Now, larger European operators are also starting to see the appeal of separating out their tower assets. Vodafone Group has already set up its tower assets as a separate company called Vantage Towers, and is targeting an initial public offering in Frankfurt in early 2021. France’s Orange is in the process of carving out its tower assets into a company that will house its masts in France and Spain, while Deutsche Telekom is also weighing its options regarding its tower portfolio.

The latest moves from larger European operators show that their mind-set has been evolving, according to HSBC telecoms analyst Luigi Minerva. “Some [operators] have understood that the better value creation opportunity does not come from an outright sale, but from carving out and developing the towers business,” Minerva said. The motivation behind such moves has been debt reduction and the potential to exploit tower assets’ higher valuations, he added.

Tower companies lease out space in their sites to wireless operators, usually under long-term contracts, which generate predictable revenue streams favoured by investors. Independent tower companies can host several tenants, which multiplies their earning potential – another factor that helps them command higher valuations.

Tower specialists like Cellnex or Inwit of Italy have significantly higher valuations than telecom operators, as measured by their ratio of enterprise value to earnings before interest, taxes, depreciation and amortisation. While Cellnex’s enterprise value stands at nearly 34 times ebitda, Deutsche Telekom has a ratio of 6.77 and Vodafone’s is 5.02.

Whether investors will be willing to give equally high valuation multiples to tower companies carved out from telecom operators will depend on their independence, Minerva believes. “A ‘captive’ towerco – one controlled by a telecoms operator – will always have a weaker growth potential than an “independent” towerco. So, the full value-creation potential may only come once operators accept that they should no longer control the carved-out tower business,” he said.

Independent businesses
Düsseldorf-based Vantage Towers, whose portfolio of 68,000 towers spans nine European countries, has been operationally separate from Vodafone since May, and recently nominated an independent supervisory board chairman. Orange has also said its tower company will be run as an independent business.
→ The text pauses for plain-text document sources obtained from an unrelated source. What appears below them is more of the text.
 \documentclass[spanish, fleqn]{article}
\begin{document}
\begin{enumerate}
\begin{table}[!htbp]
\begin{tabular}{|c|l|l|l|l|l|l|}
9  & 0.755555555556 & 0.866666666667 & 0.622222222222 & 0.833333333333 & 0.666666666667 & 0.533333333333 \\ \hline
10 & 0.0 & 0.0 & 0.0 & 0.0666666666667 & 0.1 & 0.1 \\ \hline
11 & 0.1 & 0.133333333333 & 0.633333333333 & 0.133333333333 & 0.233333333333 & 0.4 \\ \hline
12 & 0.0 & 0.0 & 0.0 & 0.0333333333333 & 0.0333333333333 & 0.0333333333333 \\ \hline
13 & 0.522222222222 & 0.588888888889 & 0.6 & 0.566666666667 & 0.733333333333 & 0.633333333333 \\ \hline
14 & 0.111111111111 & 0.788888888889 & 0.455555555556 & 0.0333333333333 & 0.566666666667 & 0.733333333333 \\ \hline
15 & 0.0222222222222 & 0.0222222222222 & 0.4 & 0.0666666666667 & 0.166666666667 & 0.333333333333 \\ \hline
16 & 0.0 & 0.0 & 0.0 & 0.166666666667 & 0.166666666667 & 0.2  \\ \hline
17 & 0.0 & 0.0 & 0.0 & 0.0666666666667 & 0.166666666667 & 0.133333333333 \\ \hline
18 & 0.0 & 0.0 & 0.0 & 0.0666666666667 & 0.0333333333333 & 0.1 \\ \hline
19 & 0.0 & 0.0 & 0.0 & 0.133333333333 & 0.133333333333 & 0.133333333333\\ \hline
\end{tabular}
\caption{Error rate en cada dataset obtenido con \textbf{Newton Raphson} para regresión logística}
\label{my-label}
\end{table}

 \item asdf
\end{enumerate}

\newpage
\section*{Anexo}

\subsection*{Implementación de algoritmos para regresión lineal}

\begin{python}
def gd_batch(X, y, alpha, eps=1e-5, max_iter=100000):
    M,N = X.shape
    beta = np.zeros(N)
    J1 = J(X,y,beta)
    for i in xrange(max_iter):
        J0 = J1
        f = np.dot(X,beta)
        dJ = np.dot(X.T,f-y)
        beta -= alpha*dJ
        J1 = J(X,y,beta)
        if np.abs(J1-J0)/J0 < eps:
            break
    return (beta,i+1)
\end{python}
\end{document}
Less than a third of Europe’s telecom towers are owned by an independent tower company, according to Jefferies. Towers still in the hands of mobile-network operators are likely to be the most fertile segment for M&A, the investment bank’s analysts said.

The launch of 5G networks is set to further strengthen the case for tower outsourcing. With the arrival of 5G expected to trigger a surge in data usage, operators will need more infrastructure. Tower companies are seen by many as best placed to deploy it in a cost-efficient manner, meaning there could be many more deals to come.

Tower outsourcing by European mobile network operators is still lower than it was in the US 20 years ago, Vantage chief executive Vivek Badrinath said during a recent press conference. “The European tower sector has significant room for growth,” he said.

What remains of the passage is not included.